DATA LISTING:
========================

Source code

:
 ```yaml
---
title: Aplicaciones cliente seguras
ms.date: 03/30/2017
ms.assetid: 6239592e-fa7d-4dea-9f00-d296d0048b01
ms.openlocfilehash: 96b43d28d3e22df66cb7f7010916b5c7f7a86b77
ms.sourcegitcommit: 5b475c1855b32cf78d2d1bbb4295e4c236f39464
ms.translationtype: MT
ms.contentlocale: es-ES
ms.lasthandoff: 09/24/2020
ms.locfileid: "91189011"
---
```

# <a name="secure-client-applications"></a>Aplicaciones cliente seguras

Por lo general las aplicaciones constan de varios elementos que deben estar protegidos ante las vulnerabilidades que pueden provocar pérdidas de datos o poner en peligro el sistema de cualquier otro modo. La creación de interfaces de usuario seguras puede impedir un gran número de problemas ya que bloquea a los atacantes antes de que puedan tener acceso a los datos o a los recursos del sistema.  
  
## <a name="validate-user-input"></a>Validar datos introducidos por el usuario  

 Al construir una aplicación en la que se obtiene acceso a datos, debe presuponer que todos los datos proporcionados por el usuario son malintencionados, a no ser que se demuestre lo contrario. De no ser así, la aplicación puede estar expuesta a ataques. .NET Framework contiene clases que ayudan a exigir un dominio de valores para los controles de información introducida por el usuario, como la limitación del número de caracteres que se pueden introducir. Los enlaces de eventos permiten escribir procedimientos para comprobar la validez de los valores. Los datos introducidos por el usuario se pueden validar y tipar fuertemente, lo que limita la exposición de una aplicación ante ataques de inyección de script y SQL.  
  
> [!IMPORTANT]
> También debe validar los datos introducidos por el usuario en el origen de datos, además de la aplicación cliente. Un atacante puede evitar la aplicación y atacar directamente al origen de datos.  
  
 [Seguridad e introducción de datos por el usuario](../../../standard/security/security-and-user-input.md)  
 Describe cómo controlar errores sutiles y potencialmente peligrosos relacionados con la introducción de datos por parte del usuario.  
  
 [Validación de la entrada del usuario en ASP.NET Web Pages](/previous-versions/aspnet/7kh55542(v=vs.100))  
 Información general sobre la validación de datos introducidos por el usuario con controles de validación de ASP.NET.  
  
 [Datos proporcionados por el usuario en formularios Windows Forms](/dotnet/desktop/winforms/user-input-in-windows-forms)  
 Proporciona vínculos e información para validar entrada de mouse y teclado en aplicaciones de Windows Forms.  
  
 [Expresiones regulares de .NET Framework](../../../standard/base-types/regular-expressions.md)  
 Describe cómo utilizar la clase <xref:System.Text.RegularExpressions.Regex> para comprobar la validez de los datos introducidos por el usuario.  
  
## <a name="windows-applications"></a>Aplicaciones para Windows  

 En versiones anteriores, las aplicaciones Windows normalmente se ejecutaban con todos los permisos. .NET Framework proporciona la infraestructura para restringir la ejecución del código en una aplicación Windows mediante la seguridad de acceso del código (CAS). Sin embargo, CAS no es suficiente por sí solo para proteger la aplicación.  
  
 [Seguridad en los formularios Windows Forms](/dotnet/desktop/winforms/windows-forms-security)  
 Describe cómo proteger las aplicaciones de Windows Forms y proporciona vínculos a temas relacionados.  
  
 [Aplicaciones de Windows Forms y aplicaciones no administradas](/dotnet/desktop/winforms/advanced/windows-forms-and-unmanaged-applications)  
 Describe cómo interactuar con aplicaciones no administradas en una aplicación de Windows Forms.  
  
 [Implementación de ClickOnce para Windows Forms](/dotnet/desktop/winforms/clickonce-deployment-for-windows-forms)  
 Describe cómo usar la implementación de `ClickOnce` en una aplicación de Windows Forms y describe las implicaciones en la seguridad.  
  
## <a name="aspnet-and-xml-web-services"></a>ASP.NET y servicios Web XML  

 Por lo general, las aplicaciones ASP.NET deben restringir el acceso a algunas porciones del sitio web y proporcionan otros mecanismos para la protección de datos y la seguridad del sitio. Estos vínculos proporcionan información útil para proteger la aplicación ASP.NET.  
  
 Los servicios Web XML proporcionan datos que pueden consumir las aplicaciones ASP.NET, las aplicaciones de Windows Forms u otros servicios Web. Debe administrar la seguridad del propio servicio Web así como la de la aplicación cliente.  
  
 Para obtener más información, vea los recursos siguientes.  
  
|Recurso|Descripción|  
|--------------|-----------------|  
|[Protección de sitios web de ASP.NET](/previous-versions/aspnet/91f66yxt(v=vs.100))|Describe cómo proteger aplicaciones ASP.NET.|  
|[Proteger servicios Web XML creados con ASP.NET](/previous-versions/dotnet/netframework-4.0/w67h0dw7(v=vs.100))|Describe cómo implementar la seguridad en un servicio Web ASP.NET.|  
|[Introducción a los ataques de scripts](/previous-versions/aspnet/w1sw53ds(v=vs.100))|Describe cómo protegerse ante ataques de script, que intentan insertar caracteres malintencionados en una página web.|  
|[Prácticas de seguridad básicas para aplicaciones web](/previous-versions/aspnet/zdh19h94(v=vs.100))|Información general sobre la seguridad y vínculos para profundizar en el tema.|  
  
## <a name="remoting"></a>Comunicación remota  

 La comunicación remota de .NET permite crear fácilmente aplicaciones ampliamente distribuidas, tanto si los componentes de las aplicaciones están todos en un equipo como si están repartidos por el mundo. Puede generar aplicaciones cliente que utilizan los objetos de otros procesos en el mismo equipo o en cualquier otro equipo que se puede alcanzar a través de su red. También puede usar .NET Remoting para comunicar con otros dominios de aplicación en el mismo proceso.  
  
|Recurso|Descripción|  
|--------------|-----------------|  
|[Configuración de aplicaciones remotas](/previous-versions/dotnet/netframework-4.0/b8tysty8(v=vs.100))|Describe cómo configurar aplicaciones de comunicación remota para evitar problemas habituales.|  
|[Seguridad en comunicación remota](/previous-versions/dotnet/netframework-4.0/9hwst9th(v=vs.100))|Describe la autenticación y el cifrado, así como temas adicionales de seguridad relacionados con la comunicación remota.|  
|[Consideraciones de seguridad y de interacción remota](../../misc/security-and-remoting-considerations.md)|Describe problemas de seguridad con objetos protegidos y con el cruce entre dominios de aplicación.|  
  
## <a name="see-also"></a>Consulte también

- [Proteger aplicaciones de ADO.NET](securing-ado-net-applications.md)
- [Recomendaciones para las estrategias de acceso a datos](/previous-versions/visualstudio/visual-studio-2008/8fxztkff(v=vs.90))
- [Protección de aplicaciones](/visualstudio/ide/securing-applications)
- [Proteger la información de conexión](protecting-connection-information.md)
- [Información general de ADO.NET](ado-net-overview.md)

========================

WHAT IS EXPECTED: Generate an exact reproduction of all entries.

ANSWER SECTION:
Source code

:
 ```yaml
---
title: Aplicaciones cliente seguras
ms.date: 03/30/2017
ms.assetid: 6239592e-fa7d-4dea-9f00-d296d0048b01
ms.openlocfilehash: 96b43d28d3e22df66cb7f7010916b5c7f7a86b77
ms.sourcegitcommit: 5b475c1855b32cf78d2d1bbb4295e4c236f39464
ms.translationtype: MT
ms.contentlocale: es-ES
ms.lasthandoff: 09/24/2020
ms.locfileid: "91189011"
---
```

# <a name="secure-client-applications"></a>Aplicaciones cliente seguras

Por lo general las aplicaciones constan de varios elementos que deben estar protegidos ante las vulnerabilidades que pueden provocar pérdidas de datos o poner en peligro el sistema de cualquier otro modo. La creación de interfaces de usuario seguras puede impedir un gran número de problemas ya que bloquea a los atacantes antes de que puedan tener acceso a los datos o a los recursos del sistema.  
  
## <a name="validate-user-input"></a>Validar datos introducidos por el usuario  

 Al construir una aplicación en la que se obtiene acceso a datos, debe presuponer que todos los datos proporcionados por el usuario son malintencionados, a no ser que se demuestre lo contrario. De no ser así, la aplicación puede estar expuesta a ataques. .NET Framework contiene clases que ayudan a exigir un dominio de valores para los controles de información introducida por el usuario, como la limitación del número de caracteres que se pueden introducir. Los enlaces de eventos permiten escribir procedimientos para comprobar la validez de los valores. Los datos introducidos por el usuario se pueden validar y tipar fuertemente, lo que limita la exposición de una aplicación ante ataques de inyección de script y SQL.  
  
> [!IMPORTANT]
> También debe validar los datos introducidos por el usuario en el origen de datos, además de la aplicación cliente. Un atacante puede evitar la aplicación y atacar directamente al origen de datos.  
  
 [Seguridad e introducción de datos por el usuario](../../../standard/security/security-and-user-input.md)  
 Describe cómo controlar errores sutiles y potencialmente peligrosos relacionados con la introducción de datos por parte del usuario.  
  
 [Validación de la entrada del usuario en ASP.NET Web Pages](/previous-versions/aspnet/7kh55542(v=vs.100))  
 Información general sobre la validación de datos introducidos por el usuario con controles de validación de ASP.NET.  
  
 [Datos proporcionados por el usuario en formularios Windows Forms](/dotnet/desktop/winforms/user-input-in-windows-forms)  
 Proporciona vínculos e información para validar entrada de mouse y teclado en aplicaciones de Windows Forms.  
  
 [Expresiones regulares de .NET Framework](../../../standard/base-types/regular-expressions.md)  
 Describe cómo utilizar la clase <xref:System.Text.RegularExpressions.Regex> para comprobar la validez de los datos introducidos por el usuario.  
  
## <a name="windows-applications"></a>Aplicaciones para Windows  

 En versiones anteriores, las aplicaciones Windows normalmente se ejecutaban con todos los permisos. .NET Framework proporciona la infraestructura para restringir la ejecución del código en una aplicación Windows mediante la seguridad de acceso del código (CAS). Sin embargo, CAS no es suficiente por sí solo para proteger la aplicación.  
  
 [Seguridad en los formularios Windows Forms](/dotnet/desktop/winforms/windows-forms-security)  
 Describe cómo proteger las aplicaciones de Windows Forms y proporciona vínculos a temas relacionados.  
  
 [Aplicaciones de Windows Forms y aplicaciones no administradas](/dotnet/desktop/winforms/advanced/windows-forms-and-unmanaged-applications)  
 Describe cómo interactuar con aplicaciones no administradas en una aplicación de Windows Forms.  
  
 [Implementación de ClickOnce para Windows Forms](/dotnet/desktop/winforms/clickonce-deployment-for-windows-forms)  
 Describe cómo usar la implementación de `ClickOnce` en una aplicación de Windows Forms y describe las implicaciones en la seguridad.  
  
## <a name="aspnet-and-xml-web-services"></a>ASP.NET y servicios Web XML  

 Por lo general, las aplicaciones ASP.NET deben restringir el acceso a algunas porciones del sitio web y proporcionan otros mecanismos para la protección de datos y la seguridad del sitio. Estos vínculos proporcionan información útil para proteger la aplicación ASP.NET.  
  
 Los servicios Web XML proporcionan datos que pueden consumir las aplicaciones ASP.NET, las aplicaciones de Windows Forms u otros servicios Web. Debe administrar la seguridad del propio servicio Web así como la de la aplicación cliente.  
  
 Para obtener más información, vea los recursos siguientes.  
  
|Recurso|Descripción|  
|--------------|-----------------|  
|[Protección de sitios web de ASP.NET](/previous-versions/aspnet/91f66yxt(v=vs.100))|Describe cómo proteger aplicaciones ASP.NET.|  
|[Proteger servicios Web XML creados con ASP.NET](/previous-versions/dotnet/netframework-4.0/w67h0dw7(v=vs.100))|Describe cómo implementar la seguridad en un servicio Web ASP.NET.|  
|[Introducción a los ataques de scripts](/previous-versions/aspnet/w1sw53ds(v=vs.100))|Describe cómo protegerse ante ataques de script, que intentan insertar caracteres malintencionados en una página web.|  
|[Prácticas de seguridad básicas para aplicaciones web](/previous-versions/aspnet/zdh19h94(v=vs.100))|Información general sobre la seguridad y vínculos para profundizar en el tema.|  
  
## <a name="remoting"></a>Comunicación remota  

 La comunicación remota de .NET permite crear fácilmente aplicaciones ampliamente distribuidas, tanto si los componentes de las aplicaciones están todos en un equipo como si están repartidos por el mundo. Puede generar aplicaciones cliente que utilizan los objetos de otros procesos en el mismo equipo o en cualquier otro equipo que se puede alcanzar a través de su red. También puede usar .NET Remoting para comunicar con otros dominios de aplicación en el mismo proceso.  
  
|Recurso|Descripción|  
|--------------|-----------------|  
|[Configuración de aplicaciones remotas](/previous-versions/dotnet/netframework-4.0/b8tysty8(v=vs.100))|Describe cómo configurar aplicaciones de comunicación remota para evitar problemas habituales.|  
|[Seguridad en comunicación remota](/previous-versions/dotnet/netframework-4.0/9hwst9th(v=vs.100))|Describe la autenticación y el cifrado, así como temas adicionales de seguridad relacionados con la comunicación remota.|  
|[Consideraciones de seguridad y de interacción remota](../../misc/security-and-remoting-considerations.md)|Describe problemas de seguridad con objetos protegidos y con el cruce entre dominios de aplicación.|  
  
## <a name="see-also"></a>Consulte también

- [Proteger aplicaciones de ADO.NET](securing-ado-net-applications.md)
- [Recomendaciones para las estrategias de acceso a datos](/previous-versions/visualstudio/visual-studio-2008/8fxztkff(v=vs.90))
- [Protección de aplicaciones](/visualstudio/ide/securing-applications)
- [Proteger la información de conexión](protecting-connection-information.md)
- [Información general de ADO.NET](ado-net-overview.md)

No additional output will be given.